- _EXERCISE OBJECTIVE_
Every entry in the data is to be written out exactly; no picture belongs in the copy.

(Beginning of INPUT MATERIAL)

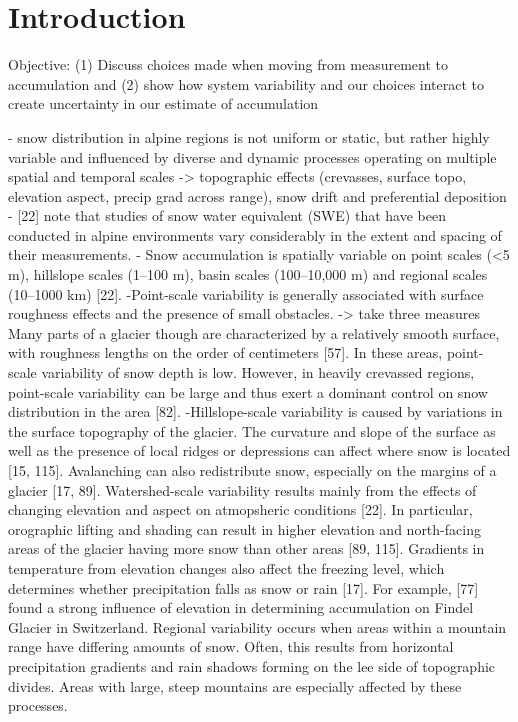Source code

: \documentclass[twocolumn,letterpaper]{igs}
\begin{document}
\section{Introduction}

Objective: (1) Discuss choices made when moving from measurement to accumulation and (2) show how system variability and our choices interact to create uncertainty in our estimate of accumulation

- snow distribution in alpine regions is not uniform or static, but
rather highly variable and influenced by diverse and dynamic processes operating on multiple spatial and temporal scales -> topographic effects (crevasses, surface topo, elevation aspect, precip grad across range), snow drift and preferential deposition
-  [22] note that studies of snow water equivalent (SWE) that have been conducted in
alpine environments vary considerably in the extent and spacing of their measurements.
- Snow accumulation is spatially variable on point scales (<5 m), hillslope scales (1–100 m),
basin scales (100–10,000 m) and regional scales (10–1000 km) [22].
-Point-scale variability is generally associated with surface roughness effects and the
presence of small obstacles. -> take three measures
Many parts of a glacier though
are characterized by a relatively smooth surface, with roughness lengths on the order of
centimeters [57]. In these areas, point-scale variability of snow depth is low. However, in
heavily crevassed regions, point-scale variability can be large and thus exert a dominant
control on snow distribution in the area [82].
-Hillslope-scale variability is caused by variations in the surface topography of the glacier.
The curvature and slope of the surface as well as the presence of local ridges or depressions
can affect where snow is located [15, 115]. Avalanching can also redistribute snow, especially
on the margins of a glacier [17, 89].
Watershed-scale variability results mainly from the effects of changing elevation and
aspect on atmopsheric conditions [22]. In particular, orographic lifting and shading can
result in higher elevation and north-facing areas of the glacier having more snow than other
areas [89, 115]. Gradients in temperature from elevation changes also affect the freezing
level, which determines whether precipitation falls as snow or rain [17]. For example, [77]
found a strong influence of elevation in determining accumulation on Findel Glacier in
Switzerland.
Regional variability occurs when areas within a mountain range have differing amounts of
snow. Often, this results from horizontal precipitation gradients and rain shadows forming
on the lee side of topographic divides. Areas with large, steep mountains are especially
affected by these processes.
\end{document}
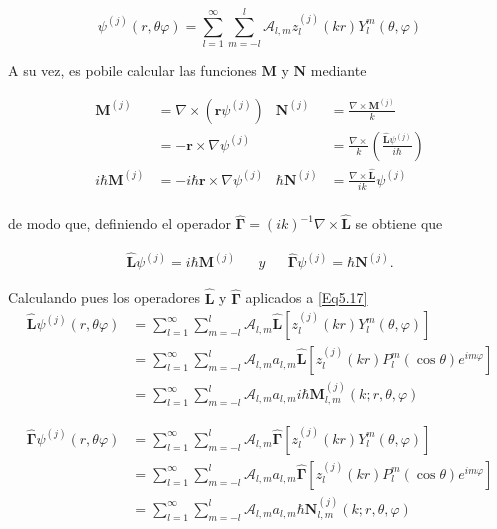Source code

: \documentclass[a4paper,10pt]{article}
\newcommand{\hatbf}[1] {\hat{\mathbf{#1}}}	%
\newcommand{\Lop}{\hat{\mathbf{L}}}
\newcommand{\Gop}{\hat{\mathbf{\Gamma}}}
\begin{document}
\begin{equation}
\psi^{(j)}(r,\theta\varphi)=\sum_{l=1}^{\infty}\sum_{m=-l}^l \mathcal{A}_{l,m} z_l^{(j)}(kr)Y_l^m(\theta,\varphi)
\label{Eq5.17}
\end{equation}

A su vez, es pobile calcular las funciones $\textbf{M}$ y $\textbf{N}$ mediante

\begin{align}
\textbf{M}^{(j)}	&=\nabla\times(\textbf{r}\psi^{(j)})		&	\textbf{N}^{(j)}	&=\frac{\nabla\times\textbf{M}^{(j)}}{k}	\\
						&=-\textbf{r}\times\nabla\psi^{(j)}		&							&=\frac{\nabla\times}{k}\left(\frac{\hatbf{L}\psi^{(j)}}{i\hbar}\right)	\\
i\hbar\textbf{M}^{(j)}&=-i\hbar\textbf{r}\times\nabla\psi^{(j)}	&	\hbar\textbf{N}^{(j)}&=\frac{\nabla\times\hatbf{L}}{ik}\psi^{(j)}	\\
\end{align}

de modo que, definiendo el operador $\hat{\mathbf{\Gamma}}=(ik)^{-1}\nabla\times\hatbf{L}$ se obtiene que

\begin{align}
\hatbf{L}\psi^{(j)}=i\hbar\textbf{M}^{(j)}	&& y &&	\hat{\mathbf{\Gamma}}\psi^{(j)}=\hbar\textbf{N}^{(j)}.
\label{Eq5.22}
\end{align}

Calculando pues los operadores $\hatbf{L}$ y $\hatbf{\Gamma}$ aplicados a \eqref{Eq5.17}
\begin{equation}
\begin{aligned}
\Lop\psi^{(j)}(r,\theta\varphi)&=\sum_{l=1}^{\infty}\sum_{m=-l}^l \mathcal{A}_{l,m} \Lop[z_l^{(j)}(kr)Y_l^m(\theta,\varphi)]		\\
&=\sum_{l=1}^{\infty}\sum_{m=-l}^l \mathcal{A}_{l,m} a_{l,m}\Lop[z_l^{(j)}(kr)P_l^m(\cos\theta)e^{im\varphi}]	\\ 
&=\sum_{l=1}^{\infty}\sum_{m=-l}^l \mathcal{A}_{l,m} a_{l,m}i\hbar\textbf{M}_{l,m}^{(j)}(k;r,\theta,\varphi)
\end{aligned}
\end{equation}

\begin{equation}
\begin{aligned}
\Gop\psi^{(j)}(r,\theta\varphi)&=\sum_{l=1}^{\infty}\sum_{m=-l}^l \mathcal{A}_{l,m} \Gop[z_l^{(j)}(kr)Y_l^m(\theta,\varphi)]	\\
&=\sum_{l=1}^{\infty}\sum_{m=-l}^l \mathcal{A}_{l,m}a_{l,m} \Gop[z_l^{(j)}(kr)P_l^m(\cos\theta)e^{im\varphi}]		\\
&=\sum_{l=1}^{\infty}\sum_{m=-l}^l \mathcal{A}_{l,m} a_{l,m}\hbar\textbf{N}_{l,m}^{(j)}(k;r,\theta,\varphi)
\end{aligned}
\end{equation}
\end{document}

(End of INPUT MATERIAL)

- _RESULT OF THIS TASK_
Source code

: \documentclass[twocolumn,letterpaper]{igs}
\begin{document}
\section{Introduction}

Objective: (1) Discuss choices made when moving from measurement to accumulation and (2) show how system variability and our choices interact to create uncertainty in our estimate of accumulation

- snow distribution in alpine regions is not uniform or static, but
rather highly variable and influenced by diverse and dynamic processes operating on multiple spatial and temporal scales -> topographic effects (crevasses, surface topo, elevation aspect, precip grad across range), snow drift and preferential deposition
-  [22] note that studies of snow water equivalent (SWE) that have been conducted in
alpine environments vary considerably in the extent and spacing of their measurements.
- Snow accumulation is spatially variable on point scales (<5 m), hillslope scales (1–100 m),
basin scales (100–10,000 m) and regional scales (10–1000 km) [22].
-Point-scale variability is generally associated with surface roughness effects and the
presence of small obstacles. -> take three measures
Many parts of a glacier though
are characterized by a relatively smooth surface, with roughness lengths on the order of
centimeters [57]. In these areas, point-scale variability of snow depth is low. However, in
heavily crevassed regions, point-scale variability can be large and thus exert a dominant
control on snow distribution in the area [82].
-Hillslope-scale variability is caused by variations in the surface topography of the glacier.
The curvature and slope of the surface as well as the presence of local ridges or depressions
can affect where snow is located [15, 115]. Avalanching can also redistribute snow, especially
on the margins of a glacier [17, 89].
Watershed-scale variability results mainly from the effects of changing elevation and
aspect on atmopsheric conditions [22]. In particular, orographic lifting and shading can
result in higher elevation and north-facing areas of the glacier having more snow than other
areas [89, 115]. Gradients in temperature from elevation changes also affect the freezing
level, which determines whether precipitation falls as snow or rain [17]. For example, [77]
found a strong influence of elevation in determining accumulation on Findel Glacier in
Switzerland.
Regional variability occurs when areas within a mountain range have differing amounts of
snow. Often, this results from horizontal precipitation gradients and rain shadows forming
on the lee side of topographic divides. Areas with large, steep mountains are especially
affected by these processes.
\end{document}
Source code

: \documentclass[a4paper,10pt]{article}
\newcommand{\hatbf}[1] {\hat{\mathbf{#1}}}	%
\newcommand{\Lop}{\hat{\mathbf{L}}}
\newcommand{\Gop}{\hat{\mathbf{\Gamma}}}
\begin{document}
\begin{equation}
\psi^{(j)}(r,\theta\varphi)=\sum_{l=1}^{\infty}\sum_{m=-l}^l \mathcal{A}_{l,m} z_l^{(j)}(kr)Y_l^m(\theta,\varphi)
\label{Eq5.17}
\end{equation}

A su vez, es pobile calcular las funciones $\textbf{M}$ y $\textbf{N}$ mediante

\begin{align}
\textbf{M}^{(j)}	&=\nabla\times(\textbf{r}\psi^{(j)})		&	\textbf{N}^{(j)}	&=\frac{\nabla\times\textbf{M}^{(j)}}{k}	\\
						&=-\textbf{r}\times\nabla\psi^{(j)}		&							&=\frac{\nabla\times}{k}\left(\frac{\hatbf{L}\psi^{(j)}}{i\hbar}\right)	\\
i\hbar\textbf{M}^{(j)}&=-i\hbar\textbf{r}\times\nabla\psi^{(j)}	&	\hbar\textbf{N}^{(j)}&=\frac{\nabla\times\hatbf{L}}{ik}\psi^{(j)}	\\
\end{align}

de modo que, definiendo el operador $\hat{\mathbf{\Gamma}}=(ik)^{-1}\nabla\times\hatbf{L}$ se obtiene que

\begin{align}
\hatbf{L}\psi^{(j)}=i\hbar\textbf{M}^{(j)}	&& y &&	\hat{\mathbf{\Gamma}}\psi^{(j)}=\hbar\textbf{N}^{(j)}.
\label{Eq5.22}
\end{align}

Calculando pues los operadores $\hatbf{L}$ y $\hatbf{\Gamma}$ aplicados a \eqref{Eq5.17}
\begin{equation}
\begin{aligned}
\Lop\psi^{(j)}(r,\theta\varphi)&=\sum_{l=1}^{\infty}\sum_{m=-l}^l \mathcal{A}_{l,m} \Lop[z_l^{(j)}(kr)Y_l^m(\theta,\varphi)]		\\
&=\sum_{l=1}^{\infty}\sum_{m=-l}^l \mathcal{A}_{l,m} a_{l,m}\Lop[z_l^{(j)}(kr)P_l^m(\cos\theta)e^{im\varphi}]	\\ 
&=\sum_{l=1}^{\infty}\sum_{m=-l}^l \mathcal{A}_{l,m} a_{l,m}i\hbar\textbf{M}_{l,m}^{(j)}(k;r,\theta,\varphi)
\end{aligned}
\end{equation}

\begin{equation}
\begin{aligned}
\Gop\psi^{(j)}(r,\theta\varphi)&=\sum_{l=1}^{\infty}\sum_{m=-l}^l \mathcal{A}_{l,m} \Gop[z_l^{(j)}(kr)Y_l^m(\theta,\varphi)]	\\
&=\sum_{l=1}^{\infty}\sum_{m=-l}^l \mathcal{A}_{l,m}a_{l,m} \Gop[z_l^{(j)}(kr)P_l^m(\cos\theta)e^{im\varphi}]		\\
&=\sum_{l=1}^{\infty}\sum_{m=-l}^l \mathcal{A}_{l,m} a_{l,m}\hbar\textbf{N}_{l,m}^{(j)}(k;r,\theta,\varphi)
\end{aligned}
\end{equation}
\end{document}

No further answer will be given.